Member of the New Jersey General Assembly from the 37th district
- In office January 11, 1994 – January 8, 2002 Serving with Loretta Weinberg
- Preceded by: Byron Baer
- Succeeded by: Gordon M. Johnson

Personal details
- Born: January 27, 1954 (age 72) Hackensack, New Jersey, U.S.
- Party: Democratic

= Ken Zisa =

American politician (born 1954)

Charles "Ken" Zisa (born January 27, 1954) is an American Democratic Party politician, who served as a member of the New Jersey General Assembly from 1994 to 2002, where he represented the 37th Legislative District.

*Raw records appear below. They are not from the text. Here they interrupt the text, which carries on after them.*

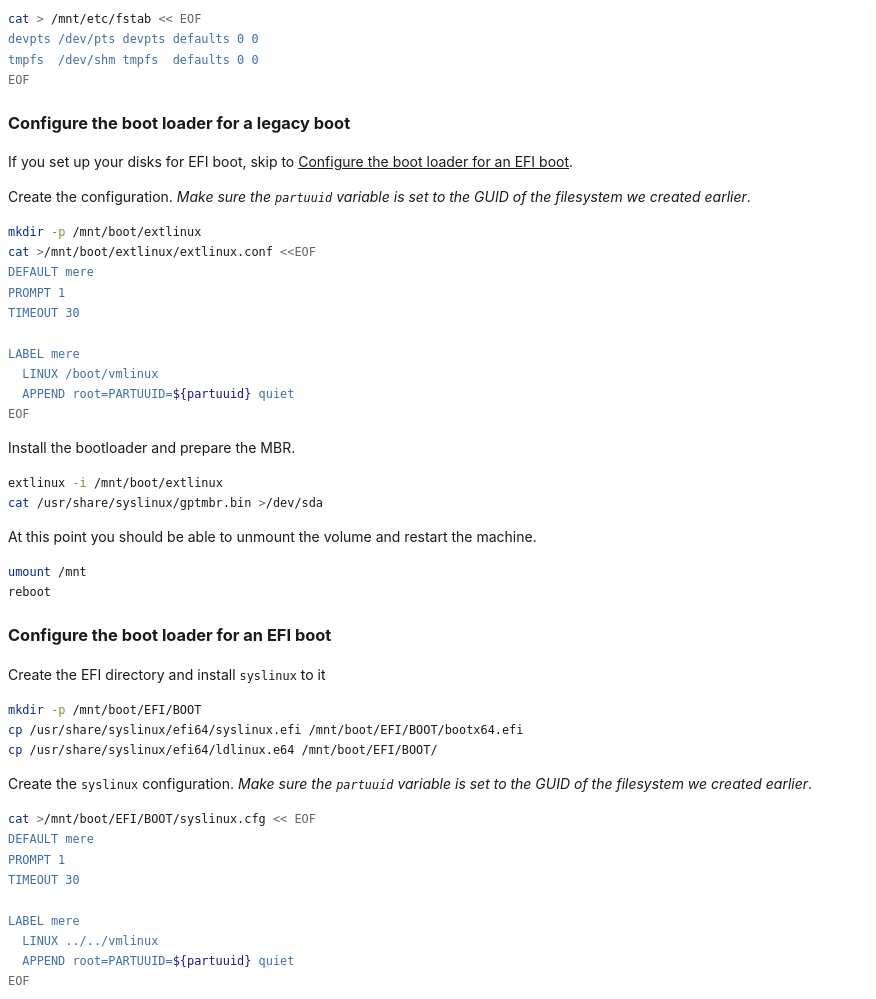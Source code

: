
 ```sh
cat > /mnt/etc/fstab << EOF
devpts /dev/pts devpts defaults 0 0
tmpfs  /dev/shm tmpfs  defaults 0 0
EOF
```

### Configure the boot loader for a legacy boot

If you set up your disks for EFI boot, skip to
[Configure the boot loader for an EFI boot](#configure-the-boot-loader-for-a-legacy-boot).

Create the configuration. *Make sure the `partuuid` variable is set to the GUID
of the filesystem we created earlier*.

```sh
mkdir -p /mnt/boot/extlinux
cat >/mnt/boot/extlinux/extlinux.conf <<EOF
DEFAULT mere
PROMPT 1
TIMEOUT 30

LABEL mere
  LINUX /boot/vmlinux
  APPEND root=PARTUUID=${partuuid} quiet
EOF
```

Install the bootloader and prepare the MBR.

```sh
extlinux -i /mnt/boot/extlinux
cat /usr/share/syslinux/gptmbr.bin >/dev/sda
```

At this point you should be able to unmount the volume and restart the machine.

```sh
umount /mnt
reboot
```

### Configure the boot loader for an EFI boot

Create the EFI directory and install `syslinux` to it

```sh
mkdir -p /mnt/boot/EFI/BOOT
cp /usr/share/syslinux/efi64/syslinux.efi /mnt/boot/EFI/BOOT/bootx64.efi
cp /usr/share/syslinux/efi64/ldlinux.e64 /mnt/boot/EFI/BOOT/
```

Create the `syslinux` configuration. *Make sure the `partuuid` variable is set
to the GUID of the filesystem we created earlier*.

```sh
cat >/mnt/boot/EFI/BOOT/syslinux.cfg << EOF
DEFAULT mere
PROMPT 1
TIMEOUT 30

LABEL mere
  LINUX ../../vmlinux
  APPEND root=PARTUUID=${partuuid} quiet
EOF
```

A lifelong resident of Hackensack, New Jersey and graduate of Hackensack High School, Zisa attended the Bergen County Police Academy.

Zisa was elected to the Assembly in 1993, filling the seat that had been occupied by Byron Baer who moved up to the Senate. Zisa gave up his seat in the Assembly to run for Bergen County Sheriff in 2001, losing in the general election to Joel Trella.

Effective June 1, 1995, Hackensack City Manager James Lacava named Zisa as Acting Police Chief, following the planned departure of John Aletta from the position as of that date. Zisa took the oath of office as Police Chief in December 1995. As of 2008, Zisa served as the Hackensack Police Chief until 2010.

After the resignation of State Senator Byron Baer, Zisa announced his pursuit of the seat with the support of local party chief Joe Ferriero, facing off against Assemblywoman Loretta Weinberg. The Bergen County Democratic Organization caucused on September 15, 2005, with Zisa winning by a 114-110 margin to fill the seat on an interim basis and by a 112-111 margin to be the party's candidate on the November ballot. Weinberg pursued a series of legal challenges, claiming that five excluded votes from County Committee members from Tenafly should be counted. After a ruling in Weinberg's favor, the "Tenafly Five" ballots were opened by Judge Peter Doyne on October 5, 2005, and each ballot was cast for Weinberg, thus giving her the slim margin of victory; With these five votes now counted, Weinberg defeated Zisa by one vote in balloting to fill Baer's vacated seat on an interim basis, 115-114, and won the contest for the Democratic ballot spot in November by a total of 116-112.

In 2007, Ferriero endorsed a ticket of Englewood Mayor Michael Wildes, and Cid Wilson and Zisa for Assembly, to face off in a primary challenge against incumbents Weinberg, and her Assembly running mates Valerie Huttle and Gordon M. Johnson. In a deal brokered by Governor of New Jersey Jon Corzine, Ferriero backed off the challenge and announced that he and the county party organization would endorse the three incumbents in the primary.

In January 2008, Zisa announced that he would seek a primary challenge in the 37th District Assembly in 2009, challenging incumbents Valerie Huttle and Gordon M. Johnson.

==Insurance fraud==
On April 30, 2010, Zisa was arrested for insurance fraud. Three years after being found guilty, Zisa's conviction was overturned in 2019.